MPEG Issues Call for Evidence for Video Coding for Machines

At the recent 139th MPEG meeting, MPEG Technical Requirements (WG 2) issued a Call for Evidence (CfE) for technologies and solutions enabling efficient feature coding for machine vision tasks.

MPEG’s exploration work on Video Coding for Machines aims at compressing features for machine-performed tasks such as video object detection and event analysis. As neural networks increase in complexity, architectures such as collaborative intelligence, whereby a network is distributed across an edge device and the cloud, become advantageous. With the rise of newer network architectures being deployed amongst a heterogenous population of edge devices, such architectures bring flexibility to systems implementers.
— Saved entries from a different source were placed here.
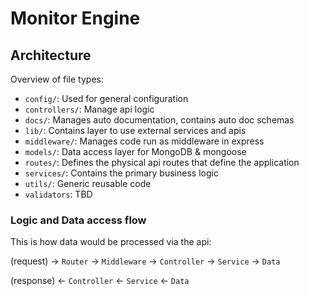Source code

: # Monitor Engine

## Architecture

Overview of file types:

- `config/`: Used for general configuration
- `controllers/`: Manage api logic
- `docs/`: Manages auto documentation, contains auto doc schemas
- `lib/`: Contains layer to use external services and apis
- `middleware/`: Manages code run as middleware in express
- `models/`: Data access layer for MongoDB & mongoose
- `routes/`: Defines the physical api routes that define the application
- `services/`: Contains the primary business logic
- `utils/`: Generic reusable code
- `validators`: TBD

### Logic and Data access flow

This is how data would be processed via the api:

(request) -> `Router` -> `Middleware` -> `Controller` -> `Service` -> `Data`

(response) <- `Controller` <- `Service` <- `Data`
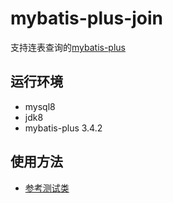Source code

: # mybatis-plus-join
支持连表查询的[mybatis-plus](https://gitee.com/baomidou/mybatis-plus)

## 运行环境
* mysql8 
* jdk8 
* mybatis-plus 3.4.2

## 使用方法
* [参考测试类](https://gitee.com/best_handsome/mybatis-plus-join/blob/master/src/test/java/com/example/mp/MpJoinTest.java)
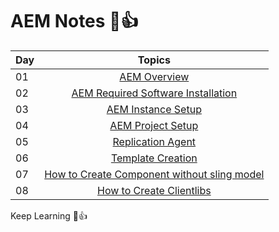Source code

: # AEM Notes 🩷👍

| Day |   Topics     | 
| ----- | :------------------: |
| 01    |  [ AEM Overview](./AEM-Notes/01_AEM_Overview.md) |
| 02    |  [ AEM Required Software Installation](./AEM-Notes/02_Software_Installations.md) |
| 03    |  [ AEM Instance Setup](./AEM-Notes/03_AEM_Instances_Setup.md) |
| 04    |  [ AEM Project Setup](./AEM-Notes/04_AEM_Project_Setup.md) |
| 05    |  [ Replication Agent](./AEM-Notes/05_Replication&ReverseReplication.md) |
| 06    |  [ Template Creation](./AEM-Notes/06_Templates.md) |
| 07    |  [ How to Create Component without sling model](./AEM-Notes/07_Create_Component.md) |
| 08    |  [ How to Create Clientlibs](./AEM-Notes/08_Clientlibs_creation.md) |

Keep Learning 🩷👍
Due to such architectures, there is a need to efficiently compress intermediate feature information for transport over wide area networks (WANs). As feature information differs substantially from conventional image or video data, coding technologies and solutions for machine usage could differ from conventional human-viewing-oriented applications to achieve optimised performance. With the rise of machine learning technologies and machine vision applications, the amount of video and images consumed by machines has rapidly grown.

Typical use cases include intelligent transportation, smart city technology, intelligent content management, etc., which incorporate machine vision tasks such as object detection, instance segmentation, and object tracking. Due to the large volume of video data, extracting and compressing the feature from a video is essential for efficient transmission and storage. Feature compression technology solicited in this CfE can also be helpful in other regards, such as computational offloading and privacy protection.

Over the last three years, MPEG has investigated potential technologies for efficiently compressing feature data for machine vision tasks and established an evaluation mechanism that includes feature anchors, rate-distortion-based metrics, and evaluation pipelines.

Discussion of the submissions in response to the CfE will take place at the 140th MPEG meeting in October 2022.